Your company’s job offer may be conditioned on the results of post-offer medical examinations. For instance, a person with medically diagnosed claustrophobia might not be suited for a job requiring all-day respirator usage, since claustrophobia is the most common cause of problems with respirator use, according to NIOSH. Individuals with health issues such as a heart condition, chronic lung disease, diabetes, or seizures, may be put at increased risk if the job entails working in hot dusty environments,  strenuous work, long hours that induce fatigue, exposure to hazardous agents, unprotected heights, confined space entry, or work involving altered eating and sleeping patterns.

Health risks revealed

Health risks that can be identified through pre-placement medical examinations include obesity, hypertension, diabetes, heart disease, vascular disease, neurologic disorders, gastrointestinal diseases, anxiety or depression, and the use of impairing/sedating drugs such as antihistamines, narcotics, psychoactive drugs, and tranquilizers.

Physical examinations may vary, but the basic components, according to NIOSH, are:

  • applicant demographics (age, gender, etc.)
  • physical examination (including blood pressure, pulse, respiration, temperature, height, weight)
  • review of systems (head/neck, heart/lungs, gastrointestinal, genitourinary, skin and soft tissue)
  • ancillary tests (depending on job description, employer requirements, patient age, etc.)
  • vision screening
  • hearing screening.

The World Health Organization (WHO) recommends conducting pre-placement physicals in these four situations: when hiring employees to work in hazardous environments; if a particular job requires a high level of fitness; when the safety of other workers and/or the public may be at risk; and if the physical is required by law.


Ignorance of employees’ health status is dangerous, both for you as an employer, and for the individual.

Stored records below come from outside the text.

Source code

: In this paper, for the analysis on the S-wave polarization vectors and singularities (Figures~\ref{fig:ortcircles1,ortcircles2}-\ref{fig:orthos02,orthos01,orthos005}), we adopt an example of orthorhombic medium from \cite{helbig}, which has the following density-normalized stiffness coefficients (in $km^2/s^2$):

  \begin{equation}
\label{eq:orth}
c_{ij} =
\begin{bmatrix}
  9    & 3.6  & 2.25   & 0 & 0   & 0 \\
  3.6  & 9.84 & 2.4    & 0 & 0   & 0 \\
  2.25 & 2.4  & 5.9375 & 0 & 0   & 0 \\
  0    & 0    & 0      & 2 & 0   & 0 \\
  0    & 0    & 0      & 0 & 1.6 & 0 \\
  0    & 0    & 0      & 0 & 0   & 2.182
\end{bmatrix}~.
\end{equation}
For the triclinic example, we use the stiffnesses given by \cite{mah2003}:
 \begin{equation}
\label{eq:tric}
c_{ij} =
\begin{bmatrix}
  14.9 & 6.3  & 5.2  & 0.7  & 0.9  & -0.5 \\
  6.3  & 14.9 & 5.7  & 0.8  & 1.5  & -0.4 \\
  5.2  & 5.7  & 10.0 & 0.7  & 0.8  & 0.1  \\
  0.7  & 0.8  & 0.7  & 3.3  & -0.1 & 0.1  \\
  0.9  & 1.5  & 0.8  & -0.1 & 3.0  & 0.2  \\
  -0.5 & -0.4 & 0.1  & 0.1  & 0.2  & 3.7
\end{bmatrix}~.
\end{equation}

According to NIOSH, benefits of pre-placement evaluations include:

  • Proper pairing of the applicant to the essential functions of the job.
  • Discovery of health condition(s) that may place the safety or health of the applicant or others at increased risk.
  • A basis for determining needs in the area of reasonable accommodation (e.g.  sensory aids, special workstations, additional tools or devices, engineering controls, and/or special parking).
  • Introduction of an employee to health and wellness initiatives of the company.
  • Documentation of baseline of health status so that future exams can determine whether any occupational exposures have affected the employee's health.
  • Assessment of baseline psychological status so that proper referral to counseling resources (e.g. Employee Assistance Program) can avert future job-related difficulties.

A culture of health promotion

Beyond statutory requirements and cost-containment considerations, pre-placement medical examinations are an excellent strategy for raising employees’ personal health awareness, and providing employees with information and incentives to adopt healthy behaviors and attitudes both on and off the job. In many respects it is a proactive and preventive strategy, rather than a reactive one. In the future, data gleaned from pre-placement medical examinations will support the growing popularity of self-monitoring one’s health through wearable sensor technologies such as buttons, badges, wristbands, eyeglasses, “smart clothing”, or anything else that can be worn or hooked onto the body and embedded with sensors to detect and measure various health parameters.


Pre-placement physical exams are a cost effective means to ensure that new hires are physically and mentally capable of performing the essential functions of the job. AllOne Health Corporate Medical Director, Fred Kohanna, MD, MBA, FACOEM, has found that “it is not uncommon for me and my team to discover undiagnosed health problems such as diabetes and high blood pressure during the pre-placement exam process.” A small expenditure up-front, saves on future Workers’ Compensation, Group Health insurance, STD, and LTD costs, ensures regulatory compliance, fosters a drug-free workplace, minimizes future health related losses in productivity, identifies medical and lifestyle risk factors that employees can begin to address, and introduces employees to company sponsored wellness and health promotion initiatives.